**TASK INSTRUCTIONS:**
Pull every line holding the string "坐标移动" from the records below.
***
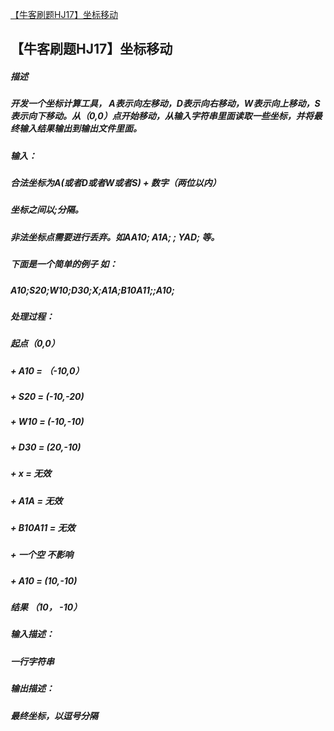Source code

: [【牛客刷题HJ17】坐标移动](https://www.bilibili.com/video/BV18e4y1R73d/?vd_source=7dcf87705508bce13d8f13b1b05c8252)
##  【牛客刷题HJ17】坐标移动
#####  描述
#####  开发一个坐标计算工具， A表示向左移动，D表示向右移动，W表示向上移动，S表示向下移动。从（0,0）点开始移动，从输入字符串里面读取一些坐标，并将最终输入结果输出到输出文件里面。
#####  输入：
#####  合法坐标为A(或者D或者W或者S) + 数字（两位以内）
#####  坐标之间以;分隔。
#####  非法坐标点需要进行丢弃。如AA10;  A1A;  $%$;  YAD; 等。
#####  下面是一个简单的例子 如：
#####  A10;S20;W10;D30;X;A1A;B10A11;;A10;
#####  处理过程：
#####  起点（0,0）
#####  +   A10   =  （-10,0）
#####  +   S20   =  (-10,-20)
#####  +   W10  =  (-10,-10)
#####  +   D30  =  (20,-10)
#####  +   x    =  无效
#####  +   A1A   =  无效
#####  +   B10A11   =  无效
#####  +  一个空 不影响
#####  +   A10  =  (10,-10)
#####  结果 （10， -10）
#####  输入描述：
#####  一行字符串
#####  输出描述：
#####  最终坐标，以逗号分隔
***
**EXPECTED OUTPUT:**
: [【牛客刷题HJ17】坐标移动](https://www.bilibili.com/video/BV18e4y1R73d/?vd_source=7dcf87705508bce13d8f13b1b05c8252)
##  【牛客刷题HJ17】坐标移动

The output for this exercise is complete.